Let’s see it in action. Imagine a simple LangChain app that takes a user’s question, uses an LLM to brainstorm some related keywords, and then uses another LLM to answer the question based on those keywords.

Here’s a snippet of the Python code that sets up this tracing:

import os
from langsmith import Client
from langsmith.trace import Trace, LangChainTracer
from langchain_openai import ChatOpenAI
from langchain_core.prompts import ChatPromptTemplate
from langchain_core.runnables import RunnablePassthrough

# Set up LangSmith environment variables
os.environ["LANGCHAIN_TRACING_V2"] = "true"
os.environ["LANGCHAIN_API_KEY"] = "your-langsmith-api-key"
os.environ["LANGCHAIN_PROJECT"] = "my-langchain-project"

# Initialize LangSmith tracer
tracer = LangChainTracer()
client = Client()

# Define your LLM
llm = ChatOpenAI(model="gpt-3.5-turbo")

# Define the prompt templates
keyword_prompt = ChatPromptTemplate.from_messages([
    ("system", "Generate 5 keywords related to the user's question."),
    ("human", "{question}")
])

answer_prompt = ChatPromptTemplate.from_messages([
    ("system", "Answer the question using the provided keywords. Question: {question}\nKeywords: {keywords}"),
    ("human", "{question}")
])

# Define the chain
chain = (
    {"keywords": keyword_prompt | llm, "question": RunnablePassthrough()}
    | answer_prompt
    | llm
)

# Run the chain and trace it
question = "What are the benefits of learning Python?"
with Trace() as trace:
    response = chain.invoke(question, config={"callbacks": [tracer]})
    trace.on_chain_end(response)

print(f"Answer: {response.content}")

When you run this code, LangSmith captures every step: the initial prompt, the LLM call for keywords, the LLM call for the answer, and the final output. You can then go to your LangSmith dashboard and see a detailed trace of this execution.

The core problem LangSmith tracing solves is the "black box" nature of LLM applications. Before tracing, if your LangChain app produced a bad answer, you’d be staring at code, trying to guess where the logic went wrong. Was it the prompt? The LLM’s output? The way you processed the LLM’s output? LangSmith gives you a step-by-step log, showing you the inputs and outputs at each stage of your LangChain pipeline.
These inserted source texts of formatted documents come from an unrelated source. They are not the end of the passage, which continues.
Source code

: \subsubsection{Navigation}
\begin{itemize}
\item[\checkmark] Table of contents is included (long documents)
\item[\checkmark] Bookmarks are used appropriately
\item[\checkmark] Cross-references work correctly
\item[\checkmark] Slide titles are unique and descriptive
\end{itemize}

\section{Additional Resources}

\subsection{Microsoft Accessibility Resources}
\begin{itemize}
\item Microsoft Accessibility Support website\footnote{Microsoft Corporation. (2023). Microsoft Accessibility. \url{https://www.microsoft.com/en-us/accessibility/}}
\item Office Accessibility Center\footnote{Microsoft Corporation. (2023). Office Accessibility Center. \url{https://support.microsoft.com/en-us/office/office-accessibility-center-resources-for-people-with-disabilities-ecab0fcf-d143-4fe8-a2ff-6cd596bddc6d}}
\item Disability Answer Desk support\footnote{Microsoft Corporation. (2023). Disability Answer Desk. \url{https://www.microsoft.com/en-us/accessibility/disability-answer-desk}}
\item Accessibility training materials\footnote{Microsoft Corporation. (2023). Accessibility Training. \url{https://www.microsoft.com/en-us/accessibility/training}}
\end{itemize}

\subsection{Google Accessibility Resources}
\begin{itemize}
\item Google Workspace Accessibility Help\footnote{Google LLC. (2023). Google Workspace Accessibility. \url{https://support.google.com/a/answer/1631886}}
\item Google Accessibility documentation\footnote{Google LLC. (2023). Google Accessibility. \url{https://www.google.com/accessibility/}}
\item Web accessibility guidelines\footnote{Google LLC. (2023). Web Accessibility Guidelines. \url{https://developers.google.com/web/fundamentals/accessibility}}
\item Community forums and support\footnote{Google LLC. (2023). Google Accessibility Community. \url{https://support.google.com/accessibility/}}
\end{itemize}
Internally, LangSmith integrates with LangChain’s callback system. When you run a LangChain component (like an LLM call, a prompt rendering, or a tool execution), it fires off events. The LangChainTracer listens to these events and sends them to the LangSmith backend, where they are organized into a trace. Each trace represents a single invocation of your application.

The levers you control are primarily in how you structure your LangChain application and how you configure the tracing. You can add custom naming to your traces, tag them for easier filtering, and even log arbitrary data alongside the standard trace events. The os.environ variables are crucial for authentication and directing traces to the correct project.

You can also use LangSmith to evaluate your chain’s performance. By comparing the outputs of your chain against expected results for a set of test cases, you can identify regressions and measure improvements. This is done through LangSmith’s built-in evaluation tools, where you define datasets and run your chain against them, then score the results.

The most surprising thing about LangSmith tracing is how much detail it reveals about LLM reasoning, even for seemingly simple tasks. You can see the exact tokens generated by the LLM, the intermediate steps it took (if you’re using agents), and how the data flows between different components of your chain. This allows you to debug not just code errors, but also "reasoning errors" where the LLM might be hallucinating or misinterpreting instructions in subtle ways.

If you’re using complex chains with many parallel branches or conditional logic, understanding how LangSmith visually represents these parallel executions and how to navigate between them in the UI will be your next challenge.